[Dataset items]
<<<<

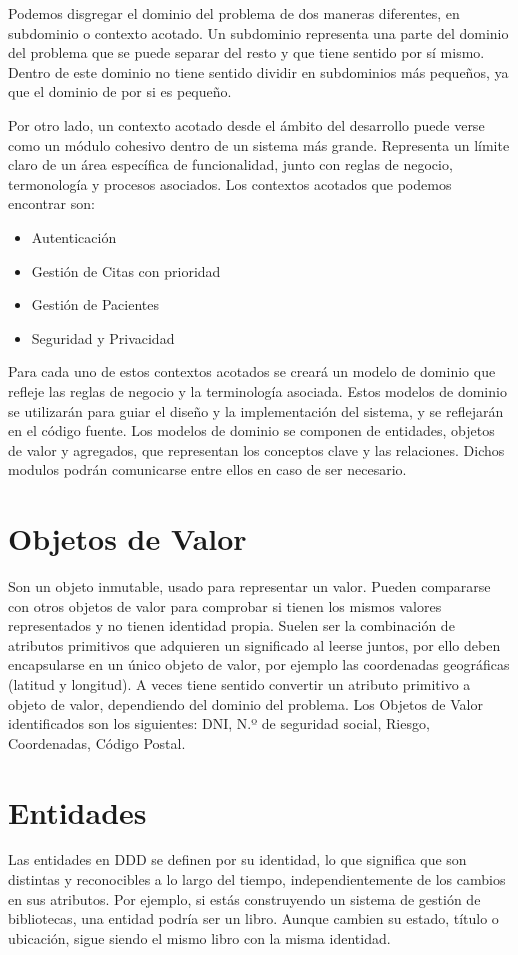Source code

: Podemos disgregar el dominio del problema de dos maneras diferentes, en subdominio o contexto acotado.
Un subdominio representa una parte del dominio del problema que se puede separar del resto y que tiene sentido por sí mismo.
Dentro de este dominio no tiene sentido dividir en subdominios más pequeños, ya que el dominio de por si es pequeño.

Por otro lado, un contexto acotado desde el ámbito del desarrollo puede verse como un módulo cohesivo dentro de un sistema más grande.
Representa un límite claro de un área específica de funcionalidad, junto con reglas de negocio, termonología y procesos asociados.
Los contextos acotados que podemos encontrar son:
\begin{itemize}
    \item Autenticación
    \item Gestión de Citas con prioridad
    \item Gestión de Pacientes
    \item Seguridad y Privacidad
\end{itemize}

Para cada uno de estos contextos acotados se creará un modelo de dominio que refleje las reglas de negocio y la terminología asociada.
Estos modelos de dominio se utilizarán para guiar el diseño y la implementación del sistema, y se reflejarán en el código fuente.
Los modelos de dominio se componen de entidades, objetos de valor y agregados, que representan los conceptos clave y las relaciones.
Dichos modulos podrán comunicarse entre ellos en caso de ser necesario.

\section*{Objetos de Valor}

Son un objeto inmutable, usado para representar un valor. Pueden compararse con otros objetos de valor para comprobar
si tienen los mismos valores representados y no tienen identidad propia.
Suelen ser la combinación de atributos primitivos que adquieren un significado al leerse juntos, por ello deben encapsularse
en un único objeto de valor, por ejemplo las coordenadas geográficas (latitud y longitud). A veces tiene sentido convertir
un atributo primitivo a objeto de valor, dependiendo del dominio del problema.
Los Objetos de Valor identificados son los siguientes: DNI, N.º de seguridad social, Riesgo, Coordenadas, Código Postal.


\section*{Entidades}
Las entidades en DDD se definen por su identidad, lo que significa que son distintas y reconocibles a lo largo del tiempo,
independientemente de los cambios en sus atributos. Por ejemplo, si estás construyendo un sistema de gestión de bibliotecas,
una entidad podría ser un libro. Aunque cambien su estado, título o ubicación, sigue siendo el mismo libro con la misma identidad.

>>>>

Your assignment
All entries need repeating exactly, but without the pictures.

Written answer
Source code

: Podemos disgregar el dominio del problema de dos maneras diferentes, en subdominio o contexto acotado.
Un subdominio representa una parte del dominio del problema que se puede separar del resto y que tiene sentido por sí mismo.
Dentro de este dominio no tiene sentido dividir en subdominios más pequeños, ya que el dominio de por si es pequeño.

Por otro lado, un contexto acotado desde el ámbito del desarrollo puede verse como un módulo cohesivo dentro de un sistema más grande.
Representa un límite claro de un área específica de funcionalidad, junto con reglas de negocio, termonología y procesos asociados.
Los contextos acotados que podemos encontrar son:
\begin{itemize}
    \item Autenticación
    \item Gestión de Citas con prioridad
    \item Gestión de Pacientes
    \item Seguridad y Privacidad
\end{itemize}

Para cada uno de estos contextos acotados se creará un modelo de dominio que refleje las reglas de negocio y la terminología asociada.
Estos modelos de dominio se utilizarán para guiar el diseño y la implementación del sistema, y se reflejarán en el código fuente.
Los modelos de dominio se componen de entidades, objetos de valor y agregados, que representan los conceptos clave y las relaciones.
Dichos modulos podrán comunicarse entre ellos en caso de ser necesario.

\section*{Objetos de Valor}

Son un objeto inmutable, usado para representar un valor. Pueden compararse con otros objetos de valor para comprobar
si tienen los mismos valores representados y no tienen identidad propia.
Suelen ser la combinación de atributos primitivos que adquieren un significado al leerse juntos, por ello deben encapsularse
en un único objeto de valor, por ejemplo las coordenadas geográficas (latitud y longitud). A veces tiene sentido convertir
un atributo primitivo a objeto de valor, dependiendo del dominio del problema.
Los Objetos de Valor identificados son los siguientes: DNI, N.º de seguridad social, Riesgo, Coordenadas, Código Postal.


\section*{Entidades}
Las entidades en DDD se definen por su identidad, lo que significa que son distintas y reconocibles a lo largo del tiempo,
independientemente de los cambios en sus atributos. Por ejemplo, si estás construyendo un sistema de gestión de bibliotecas,
una entidad podría ser un libro. Aunque cambien su estado, título o ubicación, sigue siendo el mismo libro con la misma identidad.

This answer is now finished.